ML Repositories are like specialized Git repositories for machine learning, managing runs, models, and artifacts within MLFoundry.
We’ll use mlfoundry to log parameters and metrics to ML Repository. Read more about ML Repository here.
export OPENAI_API_KEY=<YOUR_API_KEY>
# For privately used model export your organization's URL as base
# Example: https://*.truefoundry.com/api/llm/openai
export OPENAI_API_BASE="https://llm-gateway.truefoundry.com/openai"
python token_benchmark_ray.py \
--model "<MODEL_NAME>" \
--mean-input-tokens 550 \
--stddev-input-tokens 150 \
--mean-output-tokens 150 \
--stddev-output-tokens 10 \
--max-num-completed-requests 2 \
--timeout 600 \
--num-concurrent-requests 1 \
--results-dir "result_outputs" \
--llm-api openai \
--tokenizer_id "<TOKENIZER_ID_FROM_HUGGINGFACE>"
--ml_repo "<ML_REPO_NAME>"
--run_name "<RUN_NAME>"
--additional-sampling-params '{}'
After logging the results seen are:
We implement a load test for evaluating Large Language Model (LLMs) latency metrics to assess their performance.
The load test is designed to simulate multiple simultaneous requests to the LLM API.
It measures two key metrics: the time taken between tokens (inter-token latency) and the rate of token generation (generation throughput) for each request and across all concurrent requests.
In addition to these, the test also gauges several other metrics.
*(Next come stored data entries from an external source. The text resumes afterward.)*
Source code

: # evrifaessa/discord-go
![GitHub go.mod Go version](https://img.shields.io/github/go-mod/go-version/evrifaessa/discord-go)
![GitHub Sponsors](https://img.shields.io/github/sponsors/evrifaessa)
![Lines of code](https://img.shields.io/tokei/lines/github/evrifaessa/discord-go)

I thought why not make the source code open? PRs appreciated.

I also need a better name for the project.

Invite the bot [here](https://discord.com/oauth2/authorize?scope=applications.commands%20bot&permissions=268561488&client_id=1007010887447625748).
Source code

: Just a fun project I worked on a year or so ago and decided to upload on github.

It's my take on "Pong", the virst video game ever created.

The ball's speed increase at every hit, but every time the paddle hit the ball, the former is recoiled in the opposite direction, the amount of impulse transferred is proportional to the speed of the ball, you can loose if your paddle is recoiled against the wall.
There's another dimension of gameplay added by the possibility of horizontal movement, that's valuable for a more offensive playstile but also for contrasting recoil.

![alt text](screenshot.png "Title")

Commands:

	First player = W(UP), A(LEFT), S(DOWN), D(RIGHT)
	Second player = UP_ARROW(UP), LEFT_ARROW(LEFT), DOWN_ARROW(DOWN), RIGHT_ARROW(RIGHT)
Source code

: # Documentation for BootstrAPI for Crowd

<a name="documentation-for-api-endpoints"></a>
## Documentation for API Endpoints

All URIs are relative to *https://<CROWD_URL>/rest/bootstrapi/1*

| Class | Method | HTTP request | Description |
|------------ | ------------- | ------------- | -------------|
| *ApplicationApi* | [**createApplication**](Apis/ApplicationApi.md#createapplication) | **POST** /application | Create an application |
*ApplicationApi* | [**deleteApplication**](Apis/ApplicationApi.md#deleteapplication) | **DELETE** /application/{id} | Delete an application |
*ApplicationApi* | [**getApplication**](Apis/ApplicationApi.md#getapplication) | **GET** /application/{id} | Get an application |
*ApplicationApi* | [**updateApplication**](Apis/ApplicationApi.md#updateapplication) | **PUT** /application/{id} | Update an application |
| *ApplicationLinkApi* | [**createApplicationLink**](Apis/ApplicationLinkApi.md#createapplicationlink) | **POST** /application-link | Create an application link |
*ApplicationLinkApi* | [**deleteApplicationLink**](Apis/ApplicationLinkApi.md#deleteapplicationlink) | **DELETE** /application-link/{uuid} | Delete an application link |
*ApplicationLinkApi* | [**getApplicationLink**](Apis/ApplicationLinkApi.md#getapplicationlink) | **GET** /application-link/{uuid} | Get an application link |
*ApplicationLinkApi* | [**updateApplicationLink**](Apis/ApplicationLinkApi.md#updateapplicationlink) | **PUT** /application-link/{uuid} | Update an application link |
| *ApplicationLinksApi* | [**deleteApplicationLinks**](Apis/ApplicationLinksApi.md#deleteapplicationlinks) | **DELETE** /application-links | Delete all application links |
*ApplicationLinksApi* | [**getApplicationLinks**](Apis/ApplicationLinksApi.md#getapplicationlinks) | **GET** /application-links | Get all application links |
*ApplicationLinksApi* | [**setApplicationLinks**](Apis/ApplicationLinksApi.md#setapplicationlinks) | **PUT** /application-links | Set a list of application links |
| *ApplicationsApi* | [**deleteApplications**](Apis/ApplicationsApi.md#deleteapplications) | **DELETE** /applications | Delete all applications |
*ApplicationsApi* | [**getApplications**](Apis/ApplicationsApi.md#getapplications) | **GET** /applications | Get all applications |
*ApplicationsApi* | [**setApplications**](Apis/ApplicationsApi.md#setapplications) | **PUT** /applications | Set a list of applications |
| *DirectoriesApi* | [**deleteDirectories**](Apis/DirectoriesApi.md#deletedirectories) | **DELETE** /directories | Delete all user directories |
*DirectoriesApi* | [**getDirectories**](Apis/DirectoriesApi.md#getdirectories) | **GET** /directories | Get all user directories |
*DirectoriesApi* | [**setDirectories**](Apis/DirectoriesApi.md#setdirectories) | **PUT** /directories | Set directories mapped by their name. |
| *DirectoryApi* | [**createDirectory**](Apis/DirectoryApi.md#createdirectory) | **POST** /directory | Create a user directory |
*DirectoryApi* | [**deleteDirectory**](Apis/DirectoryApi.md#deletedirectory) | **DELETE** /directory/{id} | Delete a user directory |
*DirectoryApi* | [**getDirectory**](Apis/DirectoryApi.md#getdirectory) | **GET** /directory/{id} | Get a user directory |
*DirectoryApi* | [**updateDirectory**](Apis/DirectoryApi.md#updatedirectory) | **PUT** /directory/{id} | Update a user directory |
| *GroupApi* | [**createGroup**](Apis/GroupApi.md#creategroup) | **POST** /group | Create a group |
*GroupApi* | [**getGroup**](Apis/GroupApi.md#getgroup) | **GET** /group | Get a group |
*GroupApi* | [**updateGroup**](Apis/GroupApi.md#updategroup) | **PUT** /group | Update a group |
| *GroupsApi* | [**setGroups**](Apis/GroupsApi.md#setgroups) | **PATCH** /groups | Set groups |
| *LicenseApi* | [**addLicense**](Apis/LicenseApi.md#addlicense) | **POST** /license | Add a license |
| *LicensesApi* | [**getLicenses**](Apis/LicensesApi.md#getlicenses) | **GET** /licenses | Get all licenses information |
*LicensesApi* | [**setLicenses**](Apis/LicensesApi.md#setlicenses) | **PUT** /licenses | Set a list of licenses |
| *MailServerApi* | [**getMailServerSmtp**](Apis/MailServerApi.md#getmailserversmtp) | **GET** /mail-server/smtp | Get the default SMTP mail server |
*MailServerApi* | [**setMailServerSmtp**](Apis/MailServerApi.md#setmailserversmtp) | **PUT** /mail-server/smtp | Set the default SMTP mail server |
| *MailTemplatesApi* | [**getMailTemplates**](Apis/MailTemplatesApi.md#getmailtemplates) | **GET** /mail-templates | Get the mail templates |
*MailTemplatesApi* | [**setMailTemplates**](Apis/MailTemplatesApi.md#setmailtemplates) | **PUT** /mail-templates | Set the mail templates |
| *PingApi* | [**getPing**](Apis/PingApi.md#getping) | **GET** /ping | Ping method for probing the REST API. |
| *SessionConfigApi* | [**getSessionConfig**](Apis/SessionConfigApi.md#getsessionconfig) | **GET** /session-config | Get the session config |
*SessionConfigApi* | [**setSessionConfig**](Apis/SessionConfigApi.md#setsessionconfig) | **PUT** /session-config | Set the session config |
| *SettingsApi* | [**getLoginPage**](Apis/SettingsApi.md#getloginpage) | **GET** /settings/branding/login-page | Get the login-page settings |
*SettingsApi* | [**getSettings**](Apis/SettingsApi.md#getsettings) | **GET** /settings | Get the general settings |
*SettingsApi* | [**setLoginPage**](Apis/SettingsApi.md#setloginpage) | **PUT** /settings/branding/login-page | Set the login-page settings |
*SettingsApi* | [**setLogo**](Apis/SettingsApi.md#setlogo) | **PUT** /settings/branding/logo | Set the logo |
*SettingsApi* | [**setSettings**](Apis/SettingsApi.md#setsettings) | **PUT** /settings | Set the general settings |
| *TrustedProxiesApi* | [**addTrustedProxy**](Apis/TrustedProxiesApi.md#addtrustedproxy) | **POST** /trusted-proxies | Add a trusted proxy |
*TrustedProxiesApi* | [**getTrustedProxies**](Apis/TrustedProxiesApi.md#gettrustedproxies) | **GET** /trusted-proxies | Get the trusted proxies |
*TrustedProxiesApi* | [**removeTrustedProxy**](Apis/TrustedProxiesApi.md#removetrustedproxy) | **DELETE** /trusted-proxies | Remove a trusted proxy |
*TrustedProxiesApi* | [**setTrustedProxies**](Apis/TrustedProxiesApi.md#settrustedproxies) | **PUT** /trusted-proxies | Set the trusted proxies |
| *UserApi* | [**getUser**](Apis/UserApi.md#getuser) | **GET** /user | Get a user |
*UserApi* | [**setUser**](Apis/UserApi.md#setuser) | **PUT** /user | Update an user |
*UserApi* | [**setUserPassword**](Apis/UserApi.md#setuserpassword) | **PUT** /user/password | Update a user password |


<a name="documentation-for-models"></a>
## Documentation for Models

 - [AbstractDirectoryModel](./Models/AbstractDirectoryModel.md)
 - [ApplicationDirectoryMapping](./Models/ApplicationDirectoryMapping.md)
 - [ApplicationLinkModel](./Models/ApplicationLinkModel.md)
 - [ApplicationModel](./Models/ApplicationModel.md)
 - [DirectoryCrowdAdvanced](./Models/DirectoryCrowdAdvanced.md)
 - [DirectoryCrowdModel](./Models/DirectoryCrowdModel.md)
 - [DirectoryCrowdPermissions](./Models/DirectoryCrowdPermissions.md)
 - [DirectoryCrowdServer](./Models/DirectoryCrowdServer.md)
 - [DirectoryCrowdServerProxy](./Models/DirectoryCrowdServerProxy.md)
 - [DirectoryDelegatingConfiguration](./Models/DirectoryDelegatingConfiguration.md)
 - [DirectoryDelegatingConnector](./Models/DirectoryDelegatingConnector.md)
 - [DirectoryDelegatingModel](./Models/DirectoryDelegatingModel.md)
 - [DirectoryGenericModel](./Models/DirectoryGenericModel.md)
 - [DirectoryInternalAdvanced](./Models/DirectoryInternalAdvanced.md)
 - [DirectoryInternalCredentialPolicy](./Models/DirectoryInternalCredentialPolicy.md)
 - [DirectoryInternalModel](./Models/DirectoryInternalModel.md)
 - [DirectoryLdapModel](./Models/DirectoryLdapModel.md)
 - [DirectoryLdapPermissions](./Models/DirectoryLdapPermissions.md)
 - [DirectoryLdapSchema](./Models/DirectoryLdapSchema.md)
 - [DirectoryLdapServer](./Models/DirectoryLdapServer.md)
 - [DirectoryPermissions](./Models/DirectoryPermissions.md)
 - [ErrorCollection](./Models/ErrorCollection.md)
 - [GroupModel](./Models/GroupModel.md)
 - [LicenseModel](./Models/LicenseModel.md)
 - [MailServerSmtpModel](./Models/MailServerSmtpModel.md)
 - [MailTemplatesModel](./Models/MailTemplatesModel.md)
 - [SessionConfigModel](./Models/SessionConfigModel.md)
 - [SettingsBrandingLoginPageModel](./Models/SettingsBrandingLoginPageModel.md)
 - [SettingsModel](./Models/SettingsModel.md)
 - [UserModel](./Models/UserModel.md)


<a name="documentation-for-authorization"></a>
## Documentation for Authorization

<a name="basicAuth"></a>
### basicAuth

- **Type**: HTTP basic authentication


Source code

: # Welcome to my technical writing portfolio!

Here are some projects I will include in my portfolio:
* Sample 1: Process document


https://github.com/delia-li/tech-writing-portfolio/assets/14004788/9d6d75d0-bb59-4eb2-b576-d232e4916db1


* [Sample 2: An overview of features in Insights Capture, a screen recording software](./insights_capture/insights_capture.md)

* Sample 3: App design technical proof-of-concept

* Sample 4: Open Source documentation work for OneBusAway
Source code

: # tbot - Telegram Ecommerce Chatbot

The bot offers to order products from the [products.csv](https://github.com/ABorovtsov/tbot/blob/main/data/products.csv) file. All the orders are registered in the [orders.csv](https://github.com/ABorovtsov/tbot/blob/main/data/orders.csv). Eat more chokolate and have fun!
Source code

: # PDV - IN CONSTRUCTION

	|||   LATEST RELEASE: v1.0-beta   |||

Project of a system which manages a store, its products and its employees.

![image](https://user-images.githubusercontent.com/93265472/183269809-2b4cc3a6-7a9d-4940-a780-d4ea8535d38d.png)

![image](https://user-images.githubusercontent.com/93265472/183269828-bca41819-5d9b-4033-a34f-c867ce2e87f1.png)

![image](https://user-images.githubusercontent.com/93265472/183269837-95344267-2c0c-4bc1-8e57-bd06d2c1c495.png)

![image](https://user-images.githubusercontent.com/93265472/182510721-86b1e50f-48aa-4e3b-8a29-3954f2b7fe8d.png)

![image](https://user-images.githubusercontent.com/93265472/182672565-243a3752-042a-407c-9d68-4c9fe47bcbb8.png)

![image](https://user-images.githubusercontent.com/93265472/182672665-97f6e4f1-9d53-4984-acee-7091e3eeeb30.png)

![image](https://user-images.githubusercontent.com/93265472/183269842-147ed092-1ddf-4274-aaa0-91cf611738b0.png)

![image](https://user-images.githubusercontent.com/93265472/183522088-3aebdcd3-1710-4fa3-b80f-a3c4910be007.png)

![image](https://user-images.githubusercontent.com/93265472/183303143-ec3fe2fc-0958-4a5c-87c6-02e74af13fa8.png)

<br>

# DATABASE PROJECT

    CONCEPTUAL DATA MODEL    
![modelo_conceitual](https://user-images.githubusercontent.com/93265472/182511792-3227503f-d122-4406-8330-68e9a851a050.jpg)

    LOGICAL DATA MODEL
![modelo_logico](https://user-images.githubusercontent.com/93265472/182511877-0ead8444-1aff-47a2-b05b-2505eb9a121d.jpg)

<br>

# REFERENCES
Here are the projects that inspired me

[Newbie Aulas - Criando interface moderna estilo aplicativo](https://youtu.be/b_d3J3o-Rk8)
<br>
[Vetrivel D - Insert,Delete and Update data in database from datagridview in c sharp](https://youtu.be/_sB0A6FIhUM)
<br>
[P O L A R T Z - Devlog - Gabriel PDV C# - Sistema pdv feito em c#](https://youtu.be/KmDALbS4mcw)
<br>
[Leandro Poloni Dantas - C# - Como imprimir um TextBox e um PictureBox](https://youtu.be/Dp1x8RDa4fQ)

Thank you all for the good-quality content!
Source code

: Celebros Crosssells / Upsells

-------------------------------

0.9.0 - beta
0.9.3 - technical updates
These include time to first token, end-to-end latency, number of output tokens, and total number of tokens used.
The test is also designed to monitor and record any errors that occur during the process. It logs the error message, error code, frequency of each error code, and total number of errors.
The test involves sending a prompt with each request, which is structured as follows:
Randomly stream lines from the following text. Don't generate eos tokens:
LINE 1,
LINE 2,
LINE 3,
...
In this prompt, the lines are randomly selected from a collection of lines taken from Shakespeare's sonnets.
You have the option to count tokens using any tokenizer available from Hugging Face. You can specify the tokenizer by providing its ID in the parameters of the run.By default tokenizer used is hf-internal-testing/llama-tokenizer
.
To conduct a basic load test, you can use the token_benchmark_ray
script.
- The endpoints provider backend might vary widely, so this is not a reflection on how the software runs on a particular hardware.
- The results may vary with time of day.
- The results may vary with the load.
- The results may not correlate with users’ workloads.
The results of the load test and correctness test are saved in the results directory specified by the --results-dir
argument. The results are saved in 2 files, one with the summary metrics of the test, and one with metrics from each individual request that is returned.